Walk approximately 20 minutes from the station and you will reach an area of re-development. Shopping malls and new house constructions are appearing one after the other.

As part of this, sports facilities and parks, abounding with nature and lawn spaces, provide areas of relaxation for surrounding citizens.

If you find your way through these paths, you will encounter residential areas with a nostalgic feel. You can hear the sound of steel cutting in the factories of the town, as well as the lively voices of kindergarten children.

In one such corner, you can find the “Terazawa Brush Seisakusho”.

Diverse range of hand-planted brushes created by a husband and wife team

Kazuhisa Terazawa planting a brush at the workshop.

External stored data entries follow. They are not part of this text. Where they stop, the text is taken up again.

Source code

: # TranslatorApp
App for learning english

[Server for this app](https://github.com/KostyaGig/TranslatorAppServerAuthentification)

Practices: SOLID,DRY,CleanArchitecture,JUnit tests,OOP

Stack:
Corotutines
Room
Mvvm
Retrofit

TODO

Below the Shinto altar in the workplace, the husband, Kazuhisa Terazawa, plants hairs in rectangular blocks of wood, wearing sandals and a “Dabo” shirt (loose fitting shirt worn at festivals). At the back, his wife is planting hairs in a large, round disc.

His wife planting a disc-shaped industrial brush.

When we think of “hand-planted brushes”, in which the hairs are planted by hand, luxury hair brushes, body brushes, clothes brushes, and shoe brushes may come to mind. However, the uses of hand-planted brushes are not limited to the above.

In fact, they are also highly valued for industrial use.
What Kazuhisa-san and his wife were making on this day were brushes for industrial use.

Current hand-planting technology learned by watching his parents

Terazawa husband and wife team silently planting brushes in their cozy workshop.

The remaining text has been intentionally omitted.